O retrato de um poder que veste terno, dirige SUVs e dita leis sem nunca sentar no Congresso.
Capítulo 1 – O Crime que Anda de Gravata
Não é mais o tempo do bandido escondido no morro, armado e sujo de pólvora.
O novo crime no Brasil usa perfume caro, mora em condomínio fechado e tem o número do vereador no celular.
A figura do miliciano evoluiu: o “dono do morro” virou “empresário do território”.
Enquanto o soldado aperta o gatilho nas vielas, o chefe assina contratos, negocia licitações e tira selfie em churrascos com políticos locais.
Hoje, o verdadeiro poder das milícias não está nas favelas, mas nos gabinetes e nas planilhas.
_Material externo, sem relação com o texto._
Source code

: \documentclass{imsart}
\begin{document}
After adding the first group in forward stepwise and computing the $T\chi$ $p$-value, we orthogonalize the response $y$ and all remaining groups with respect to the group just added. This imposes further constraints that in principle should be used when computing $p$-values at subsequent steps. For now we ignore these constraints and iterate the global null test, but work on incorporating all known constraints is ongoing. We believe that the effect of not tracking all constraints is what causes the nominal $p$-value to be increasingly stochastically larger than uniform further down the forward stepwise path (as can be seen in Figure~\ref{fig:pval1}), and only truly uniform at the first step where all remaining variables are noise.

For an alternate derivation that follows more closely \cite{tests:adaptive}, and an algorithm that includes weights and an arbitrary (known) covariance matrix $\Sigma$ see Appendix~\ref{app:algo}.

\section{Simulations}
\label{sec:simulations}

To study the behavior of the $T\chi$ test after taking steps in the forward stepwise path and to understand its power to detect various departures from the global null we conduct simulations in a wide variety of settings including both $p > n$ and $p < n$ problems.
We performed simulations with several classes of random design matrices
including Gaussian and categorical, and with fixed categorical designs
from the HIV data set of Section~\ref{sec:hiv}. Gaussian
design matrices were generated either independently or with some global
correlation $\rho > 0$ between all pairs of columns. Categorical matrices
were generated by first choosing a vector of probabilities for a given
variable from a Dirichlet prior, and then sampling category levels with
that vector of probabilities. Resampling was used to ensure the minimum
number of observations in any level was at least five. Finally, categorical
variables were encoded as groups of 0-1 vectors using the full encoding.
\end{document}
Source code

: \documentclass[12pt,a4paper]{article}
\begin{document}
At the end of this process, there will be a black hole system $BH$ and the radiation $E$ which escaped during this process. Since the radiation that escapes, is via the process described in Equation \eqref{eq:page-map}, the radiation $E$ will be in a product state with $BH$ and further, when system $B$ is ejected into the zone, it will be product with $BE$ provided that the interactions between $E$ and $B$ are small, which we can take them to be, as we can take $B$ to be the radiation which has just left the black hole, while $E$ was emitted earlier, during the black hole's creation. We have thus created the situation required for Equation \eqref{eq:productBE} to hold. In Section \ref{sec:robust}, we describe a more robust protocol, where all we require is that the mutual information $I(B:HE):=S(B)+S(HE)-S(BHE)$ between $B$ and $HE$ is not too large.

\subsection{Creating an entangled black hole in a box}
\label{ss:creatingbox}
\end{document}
O tráfico foi bruto. A milícia é burocrática. E, por isso mesmo, mais perigosa.
Capítulo 2 – Onde Moram os Senhores da Nova Ordem
Os chefes das milícias não moram onde o sangue corre.
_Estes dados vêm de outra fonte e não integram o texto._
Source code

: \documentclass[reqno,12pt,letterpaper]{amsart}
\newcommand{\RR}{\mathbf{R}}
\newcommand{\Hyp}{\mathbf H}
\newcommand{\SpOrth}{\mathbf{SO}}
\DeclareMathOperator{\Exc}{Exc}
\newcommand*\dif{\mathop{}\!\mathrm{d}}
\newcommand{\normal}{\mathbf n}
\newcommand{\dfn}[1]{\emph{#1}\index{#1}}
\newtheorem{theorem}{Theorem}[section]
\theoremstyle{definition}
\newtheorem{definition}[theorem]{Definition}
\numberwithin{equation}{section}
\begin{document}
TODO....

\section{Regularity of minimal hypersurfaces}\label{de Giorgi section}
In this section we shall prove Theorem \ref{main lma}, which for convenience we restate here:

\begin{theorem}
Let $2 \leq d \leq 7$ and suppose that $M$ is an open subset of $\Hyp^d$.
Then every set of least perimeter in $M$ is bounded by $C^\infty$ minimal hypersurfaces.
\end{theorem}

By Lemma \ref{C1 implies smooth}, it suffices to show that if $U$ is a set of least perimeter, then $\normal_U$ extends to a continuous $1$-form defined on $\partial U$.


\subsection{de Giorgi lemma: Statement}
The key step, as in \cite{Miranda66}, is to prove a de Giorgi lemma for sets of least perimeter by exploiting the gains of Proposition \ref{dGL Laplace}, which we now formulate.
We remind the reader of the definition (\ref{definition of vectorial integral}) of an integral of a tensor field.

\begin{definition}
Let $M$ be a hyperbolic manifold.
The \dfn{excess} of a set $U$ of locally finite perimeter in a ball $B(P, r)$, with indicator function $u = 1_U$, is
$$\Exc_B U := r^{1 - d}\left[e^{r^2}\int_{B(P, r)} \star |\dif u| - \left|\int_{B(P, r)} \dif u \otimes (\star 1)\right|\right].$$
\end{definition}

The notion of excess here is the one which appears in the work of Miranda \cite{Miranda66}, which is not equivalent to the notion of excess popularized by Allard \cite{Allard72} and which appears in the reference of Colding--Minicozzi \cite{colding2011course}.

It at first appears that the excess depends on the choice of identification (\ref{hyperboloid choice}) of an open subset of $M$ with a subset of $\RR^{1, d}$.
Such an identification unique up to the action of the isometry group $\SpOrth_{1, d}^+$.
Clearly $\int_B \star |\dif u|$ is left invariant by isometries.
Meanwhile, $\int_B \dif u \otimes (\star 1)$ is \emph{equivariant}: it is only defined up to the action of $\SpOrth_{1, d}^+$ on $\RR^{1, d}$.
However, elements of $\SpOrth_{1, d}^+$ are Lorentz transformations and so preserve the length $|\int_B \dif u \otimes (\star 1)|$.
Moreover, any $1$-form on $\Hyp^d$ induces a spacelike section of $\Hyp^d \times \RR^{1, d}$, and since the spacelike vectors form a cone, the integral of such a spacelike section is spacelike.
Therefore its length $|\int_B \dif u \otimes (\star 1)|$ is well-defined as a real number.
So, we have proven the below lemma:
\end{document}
Eles preferem a vista panorâmica, o asfalto, o ar-condicionado.
Vivem em casas discretas, muitas vezes em bairros de classe média ou condomínios afastados — locais onde o “bom cidadão” acha que está seguro.
Alguns se tornaram tão sofisticados que já investem em imóveis de luxo e empresas de fachada, registradas no nome de parentes e laranjas.
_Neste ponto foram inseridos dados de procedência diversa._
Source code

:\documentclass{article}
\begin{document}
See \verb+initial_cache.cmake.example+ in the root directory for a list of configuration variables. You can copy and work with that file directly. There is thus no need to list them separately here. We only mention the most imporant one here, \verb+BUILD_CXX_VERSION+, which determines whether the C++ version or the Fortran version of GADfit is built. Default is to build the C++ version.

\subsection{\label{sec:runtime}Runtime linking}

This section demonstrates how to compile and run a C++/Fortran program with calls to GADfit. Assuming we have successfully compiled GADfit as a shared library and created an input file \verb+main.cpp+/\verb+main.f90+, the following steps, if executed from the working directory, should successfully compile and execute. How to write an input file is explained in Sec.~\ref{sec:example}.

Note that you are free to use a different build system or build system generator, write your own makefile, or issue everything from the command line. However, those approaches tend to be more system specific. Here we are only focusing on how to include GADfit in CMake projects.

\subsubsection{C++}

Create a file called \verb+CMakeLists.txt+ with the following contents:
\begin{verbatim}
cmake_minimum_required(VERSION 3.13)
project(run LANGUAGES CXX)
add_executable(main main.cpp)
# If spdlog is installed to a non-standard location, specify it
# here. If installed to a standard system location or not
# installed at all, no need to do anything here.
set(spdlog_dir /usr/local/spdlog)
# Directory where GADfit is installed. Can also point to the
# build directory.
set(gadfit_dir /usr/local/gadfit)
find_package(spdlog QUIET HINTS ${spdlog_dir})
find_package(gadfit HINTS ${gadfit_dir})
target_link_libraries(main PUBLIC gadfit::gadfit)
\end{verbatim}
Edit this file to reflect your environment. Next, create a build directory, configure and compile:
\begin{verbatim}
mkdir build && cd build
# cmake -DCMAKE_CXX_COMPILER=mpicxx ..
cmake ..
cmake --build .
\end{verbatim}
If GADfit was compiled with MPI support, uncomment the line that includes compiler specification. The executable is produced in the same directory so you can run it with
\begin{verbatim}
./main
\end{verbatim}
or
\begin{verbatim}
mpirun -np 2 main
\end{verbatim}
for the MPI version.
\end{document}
Essas residências, quase sempre fora das zonas dominadas, funcionam como “escritórios invisíveis” — espaços de articulação com empresários, políticos, policiais e até religiosos.
O crime, aqui, não se esconde no beco: ele se esconde na formalidade.
Capítulo 3 – Por Onde Circulam os Intocáveis
Os chefões das milícias não se arriscam em becos, mas frequentam salões, restaurantes e gabinetes.
Circulam em carros de luxo, participam de reuniões políticas e financiam campanhas.
São vistos em eventos sociais, igrejas e reuniões comunitárias — sempre com o discurso pronto do “cidadão de bem que luta pela segurança”.
Em muitos casos, são eles próprios agentes públicos, ex-policiais, vereadores ou assessores de confiança.
Assim, circulam com a tranquilidade de quem sabe que a farda, a toga ou o crachá certo garantem mais proteção do que um colete à prova de balas.
Capítulo 4 – A Geografia da Impunidade
Enquanto o país debate quem deve ser o “culpado pela violência”, as milícias expandem seus domínios como uma empresa sem concorrência.
O Rio de Janeiro foi o laboratório.
Hoje, o modelo se espalha — copiando-se em cidades médias e capitais do Norte e Nordeste.
O método é simples e eficaz:
controlar o território, o voto e o comércio local.
Dominar o transporte, o gás, a internet e até os loteamentos.
No fim, o miliciano se torna o que o Estado deixou de ser: a autoridade, o cobrador de impostos e o dono da lei.
Capítulo 5 – O Estado Como Sócio Invisível
Não existe milícia sem Estado — ou melhor, sem o silêncio do Estado.
Muitos dos que deveriam combatê-las preferem negociar.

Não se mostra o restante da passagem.